Ankara doğumluyum. Hacettepe Üniversitesi Protohistorya ve Önasya Arkeolojisi'nden mezun oldum. Moda, her zaman tutkum oldu. Ailem eğitim ve sanat konusunda hep destek verdi. Arkeoloji eğitimime devam ederken aynı zamanda çok istediğim, Özel Güzel Sanatlar Stilistlik okulunu da bitirdim. Burada moda, makyaj, güzellik, stil gibi pek çok konuda eğitim aldım. Yüksek lisansımı Ankara Üniversitesi’nde Müze Pedagojisi üzerine yaptım. Tabiat Tarihi Müzesi'nde arkeolog ve müze küratörü olarak görev yapıyorum.
Resim sanatının sizin için önemi nedir?
Sanat, insanların birbirine yakınlaştıran ortak bir dil. Birikimlerimi, duygularımı en güzel resim aracılığı ile yansıtabiliyorum. Çoğu zaman kelimeler hislerinizi ifade etmeye yetmez, işte bu noktada devreye tablolarım giriyor.
Çalışmalarınızda nelerden ilham alıyorsunuz?
Müzecilik ve arkeoloji konusunda pek çok projede yer aldım.

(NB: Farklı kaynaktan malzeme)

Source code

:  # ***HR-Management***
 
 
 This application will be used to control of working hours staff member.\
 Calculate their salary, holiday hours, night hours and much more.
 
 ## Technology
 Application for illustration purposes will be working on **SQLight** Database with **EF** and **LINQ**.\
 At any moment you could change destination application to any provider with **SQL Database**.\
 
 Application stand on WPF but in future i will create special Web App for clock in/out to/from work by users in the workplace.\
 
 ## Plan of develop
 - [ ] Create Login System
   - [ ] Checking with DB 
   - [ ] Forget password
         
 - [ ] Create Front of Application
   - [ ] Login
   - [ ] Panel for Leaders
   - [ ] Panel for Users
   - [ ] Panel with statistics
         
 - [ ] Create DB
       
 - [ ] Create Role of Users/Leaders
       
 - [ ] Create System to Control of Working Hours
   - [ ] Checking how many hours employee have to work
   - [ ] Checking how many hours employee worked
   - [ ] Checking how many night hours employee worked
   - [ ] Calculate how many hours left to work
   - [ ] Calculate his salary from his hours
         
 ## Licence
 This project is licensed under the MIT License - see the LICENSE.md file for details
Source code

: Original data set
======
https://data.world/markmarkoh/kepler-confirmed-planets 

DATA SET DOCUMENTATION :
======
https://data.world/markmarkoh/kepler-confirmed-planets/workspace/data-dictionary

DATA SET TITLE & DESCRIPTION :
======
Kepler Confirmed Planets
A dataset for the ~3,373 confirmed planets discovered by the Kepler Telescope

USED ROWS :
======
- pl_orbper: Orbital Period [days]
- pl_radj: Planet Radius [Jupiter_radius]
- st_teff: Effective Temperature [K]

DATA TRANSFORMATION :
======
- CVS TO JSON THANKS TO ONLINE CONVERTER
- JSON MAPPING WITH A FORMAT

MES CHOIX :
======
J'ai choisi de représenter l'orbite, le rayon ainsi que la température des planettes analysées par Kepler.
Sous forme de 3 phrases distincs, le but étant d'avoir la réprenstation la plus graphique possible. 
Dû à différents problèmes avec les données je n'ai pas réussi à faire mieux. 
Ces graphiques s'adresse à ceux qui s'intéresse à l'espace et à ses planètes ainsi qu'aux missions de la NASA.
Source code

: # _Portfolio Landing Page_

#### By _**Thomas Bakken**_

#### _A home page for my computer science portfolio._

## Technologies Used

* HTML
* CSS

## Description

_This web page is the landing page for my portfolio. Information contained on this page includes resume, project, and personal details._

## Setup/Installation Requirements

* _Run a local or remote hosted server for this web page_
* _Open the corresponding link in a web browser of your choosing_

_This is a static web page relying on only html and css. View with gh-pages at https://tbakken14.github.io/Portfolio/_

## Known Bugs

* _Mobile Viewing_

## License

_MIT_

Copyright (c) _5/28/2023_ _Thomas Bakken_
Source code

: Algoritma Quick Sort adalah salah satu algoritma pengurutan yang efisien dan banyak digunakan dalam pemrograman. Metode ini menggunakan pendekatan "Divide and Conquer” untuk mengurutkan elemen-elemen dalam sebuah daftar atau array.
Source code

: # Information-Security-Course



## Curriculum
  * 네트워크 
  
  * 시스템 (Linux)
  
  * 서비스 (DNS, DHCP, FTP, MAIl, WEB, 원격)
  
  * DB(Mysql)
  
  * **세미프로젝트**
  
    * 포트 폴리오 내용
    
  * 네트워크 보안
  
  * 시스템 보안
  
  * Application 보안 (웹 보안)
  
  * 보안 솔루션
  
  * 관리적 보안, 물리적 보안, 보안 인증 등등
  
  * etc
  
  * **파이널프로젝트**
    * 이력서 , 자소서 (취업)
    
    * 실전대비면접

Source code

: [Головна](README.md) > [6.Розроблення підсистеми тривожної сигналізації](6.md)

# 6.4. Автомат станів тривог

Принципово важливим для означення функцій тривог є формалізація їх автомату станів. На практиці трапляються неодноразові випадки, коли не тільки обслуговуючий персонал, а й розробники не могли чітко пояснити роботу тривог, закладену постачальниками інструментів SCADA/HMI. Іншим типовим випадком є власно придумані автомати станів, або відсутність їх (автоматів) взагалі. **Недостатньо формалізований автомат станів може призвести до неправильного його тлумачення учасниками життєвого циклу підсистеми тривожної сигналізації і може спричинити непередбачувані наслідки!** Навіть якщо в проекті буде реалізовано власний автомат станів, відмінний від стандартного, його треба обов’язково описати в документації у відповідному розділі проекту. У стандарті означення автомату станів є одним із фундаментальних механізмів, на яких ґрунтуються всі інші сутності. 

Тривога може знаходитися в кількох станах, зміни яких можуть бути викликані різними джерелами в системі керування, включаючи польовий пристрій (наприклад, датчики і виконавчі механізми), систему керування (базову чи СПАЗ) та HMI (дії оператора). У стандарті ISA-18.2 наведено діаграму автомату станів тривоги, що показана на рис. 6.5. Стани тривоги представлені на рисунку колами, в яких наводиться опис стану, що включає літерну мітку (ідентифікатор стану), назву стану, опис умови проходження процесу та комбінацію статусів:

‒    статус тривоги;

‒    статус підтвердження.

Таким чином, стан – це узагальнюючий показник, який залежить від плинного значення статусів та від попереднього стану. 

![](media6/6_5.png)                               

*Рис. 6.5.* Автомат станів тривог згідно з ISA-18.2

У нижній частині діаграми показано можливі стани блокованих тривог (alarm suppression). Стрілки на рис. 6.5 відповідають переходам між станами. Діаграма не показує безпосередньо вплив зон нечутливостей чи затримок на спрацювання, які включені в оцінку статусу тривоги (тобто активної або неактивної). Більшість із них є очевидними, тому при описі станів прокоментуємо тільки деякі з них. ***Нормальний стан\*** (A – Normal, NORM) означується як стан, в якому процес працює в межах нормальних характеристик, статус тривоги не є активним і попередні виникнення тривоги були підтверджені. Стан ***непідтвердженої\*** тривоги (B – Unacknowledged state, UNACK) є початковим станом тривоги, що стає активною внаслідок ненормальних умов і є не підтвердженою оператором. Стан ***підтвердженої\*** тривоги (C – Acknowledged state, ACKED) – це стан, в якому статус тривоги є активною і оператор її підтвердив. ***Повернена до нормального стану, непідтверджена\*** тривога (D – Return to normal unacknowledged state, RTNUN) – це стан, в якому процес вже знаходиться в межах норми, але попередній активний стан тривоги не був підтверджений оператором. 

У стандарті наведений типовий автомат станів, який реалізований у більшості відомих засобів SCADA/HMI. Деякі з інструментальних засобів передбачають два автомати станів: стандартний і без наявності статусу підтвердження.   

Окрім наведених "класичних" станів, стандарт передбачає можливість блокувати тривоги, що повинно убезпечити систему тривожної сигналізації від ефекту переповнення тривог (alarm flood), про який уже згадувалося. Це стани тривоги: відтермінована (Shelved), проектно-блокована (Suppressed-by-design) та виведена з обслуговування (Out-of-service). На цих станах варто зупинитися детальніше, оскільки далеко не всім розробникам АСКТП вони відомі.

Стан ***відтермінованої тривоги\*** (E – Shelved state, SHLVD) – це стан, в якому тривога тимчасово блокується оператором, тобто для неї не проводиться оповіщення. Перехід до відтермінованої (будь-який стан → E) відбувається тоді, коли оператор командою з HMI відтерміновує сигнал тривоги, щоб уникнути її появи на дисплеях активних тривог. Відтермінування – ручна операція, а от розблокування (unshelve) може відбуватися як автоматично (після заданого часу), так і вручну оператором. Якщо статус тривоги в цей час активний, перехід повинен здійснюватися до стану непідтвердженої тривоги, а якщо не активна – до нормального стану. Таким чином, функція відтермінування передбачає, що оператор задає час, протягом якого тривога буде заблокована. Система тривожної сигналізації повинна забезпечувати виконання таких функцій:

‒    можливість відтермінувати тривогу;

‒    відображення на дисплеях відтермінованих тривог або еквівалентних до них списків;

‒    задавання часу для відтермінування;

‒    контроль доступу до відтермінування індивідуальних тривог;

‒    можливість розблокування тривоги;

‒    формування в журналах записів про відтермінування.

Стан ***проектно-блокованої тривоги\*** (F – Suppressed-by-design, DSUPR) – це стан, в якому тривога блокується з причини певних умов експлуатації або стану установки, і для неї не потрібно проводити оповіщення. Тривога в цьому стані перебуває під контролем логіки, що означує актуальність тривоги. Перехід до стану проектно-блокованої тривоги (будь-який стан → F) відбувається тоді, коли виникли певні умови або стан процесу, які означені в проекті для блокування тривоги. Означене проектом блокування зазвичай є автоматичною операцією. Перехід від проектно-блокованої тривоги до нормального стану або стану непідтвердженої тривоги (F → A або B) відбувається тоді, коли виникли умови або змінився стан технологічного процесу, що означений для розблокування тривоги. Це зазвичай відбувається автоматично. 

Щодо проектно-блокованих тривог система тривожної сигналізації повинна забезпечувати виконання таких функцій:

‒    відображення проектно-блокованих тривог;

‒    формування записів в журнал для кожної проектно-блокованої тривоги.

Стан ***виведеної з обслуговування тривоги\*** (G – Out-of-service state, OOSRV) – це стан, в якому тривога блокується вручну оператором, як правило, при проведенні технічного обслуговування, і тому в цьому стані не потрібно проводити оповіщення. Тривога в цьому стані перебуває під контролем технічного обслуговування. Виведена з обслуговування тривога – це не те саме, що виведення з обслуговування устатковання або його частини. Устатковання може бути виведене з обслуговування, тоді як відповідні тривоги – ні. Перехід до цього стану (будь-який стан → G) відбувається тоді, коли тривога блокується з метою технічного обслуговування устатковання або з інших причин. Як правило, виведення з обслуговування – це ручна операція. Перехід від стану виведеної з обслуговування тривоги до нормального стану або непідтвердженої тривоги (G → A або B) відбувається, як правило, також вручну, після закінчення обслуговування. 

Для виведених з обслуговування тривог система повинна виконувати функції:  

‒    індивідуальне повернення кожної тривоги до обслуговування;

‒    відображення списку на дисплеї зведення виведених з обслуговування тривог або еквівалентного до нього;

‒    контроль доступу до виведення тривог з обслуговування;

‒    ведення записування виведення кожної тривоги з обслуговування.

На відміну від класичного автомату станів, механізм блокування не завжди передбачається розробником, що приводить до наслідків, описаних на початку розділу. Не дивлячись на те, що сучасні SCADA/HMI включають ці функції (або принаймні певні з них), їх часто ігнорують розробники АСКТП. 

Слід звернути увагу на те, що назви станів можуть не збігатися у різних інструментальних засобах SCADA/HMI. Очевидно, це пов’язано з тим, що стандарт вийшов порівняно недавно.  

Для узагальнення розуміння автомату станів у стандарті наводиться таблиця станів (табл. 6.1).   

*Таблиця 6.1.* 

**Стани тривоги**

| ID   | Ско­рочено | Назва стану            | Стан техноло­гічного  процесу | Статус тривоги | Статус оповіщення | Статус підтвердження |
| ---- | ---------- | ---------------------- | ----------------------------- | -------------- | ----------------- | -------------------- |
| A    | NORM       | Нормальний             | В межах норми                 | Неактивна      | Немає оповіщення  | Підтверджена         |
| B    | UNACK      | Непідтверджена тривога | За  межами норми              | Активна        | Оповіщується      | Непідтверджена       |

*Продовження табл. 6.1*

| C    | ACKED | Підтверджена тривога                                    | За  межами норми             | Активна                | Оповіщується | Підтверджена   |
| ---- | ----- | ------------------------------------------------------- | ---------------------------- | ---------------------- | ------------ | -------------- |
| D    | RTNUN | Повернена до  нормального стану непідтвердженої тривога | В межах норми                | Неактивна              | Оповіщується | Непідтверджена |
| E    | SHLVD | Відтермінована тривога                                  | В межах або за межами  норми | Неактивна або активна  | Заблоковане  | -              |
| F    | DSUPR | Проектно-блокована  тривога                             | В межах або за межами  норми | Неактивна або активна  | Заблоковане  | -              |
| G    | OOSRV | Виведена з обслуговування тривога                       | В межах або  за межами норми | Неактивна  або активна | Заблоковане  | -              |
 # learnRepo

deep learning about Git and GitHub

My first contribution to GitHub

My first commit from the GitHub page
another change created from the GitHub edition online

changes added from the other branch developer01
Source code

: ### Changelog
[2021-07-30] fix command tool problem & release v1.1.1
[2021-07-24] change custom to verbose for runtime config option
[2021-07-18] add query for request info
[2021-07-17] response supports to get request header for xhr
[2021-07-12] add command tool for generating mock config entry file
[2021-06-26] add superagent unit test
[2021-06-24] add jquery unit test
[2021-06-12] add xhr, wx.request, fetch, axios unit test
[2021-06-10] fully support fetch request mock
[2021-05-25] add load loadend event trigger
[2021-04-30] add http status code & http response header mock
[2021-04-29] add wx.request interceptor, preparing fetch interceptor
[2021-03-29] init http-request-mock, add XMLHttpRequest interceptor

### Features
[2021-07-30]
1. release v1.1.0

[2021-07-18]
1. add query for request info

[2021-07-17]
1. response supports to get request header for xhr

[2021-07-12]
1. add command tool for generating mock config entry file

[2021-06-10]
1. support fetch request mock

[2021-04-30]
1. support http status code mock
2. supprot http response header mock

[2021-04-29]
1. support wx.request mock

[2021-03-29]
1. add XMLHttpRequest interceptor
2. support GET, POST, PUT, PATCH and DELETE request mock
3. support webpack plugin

Müze küratörü olarak, müze objelerini değerlendirip üzerinde enerji harcamak ve sunumları ile ilgili çalışmak kişinin estetik değerlerinin yükselmesini sağlayan müthiş bir faktör. Müzede çalışmalarıma devam ederken mizacım nedeniyle kısa sürede Eğitim, Basın ve Halkla İlişkiler Yöneticiliği'ne getirildim. Bu görevde çalışmak, müzeye gelen farklı profillere sahip ziyaretçilerle diyalog halinde olmayı gerektirdi. İnsanlarla iletişim halinde olmak, birikim oluşturmada önemli bir etken oldu. Ayrıca bir müzede milyonlarca yıl içerisinde jeolojik zaman periyodunda fosiller, mineraller, kayaçlar, renkler ve dokularla iç içe 23 yıl geçirmek, kişinin benliğinde, hafızasında bir birikim yaratıyor.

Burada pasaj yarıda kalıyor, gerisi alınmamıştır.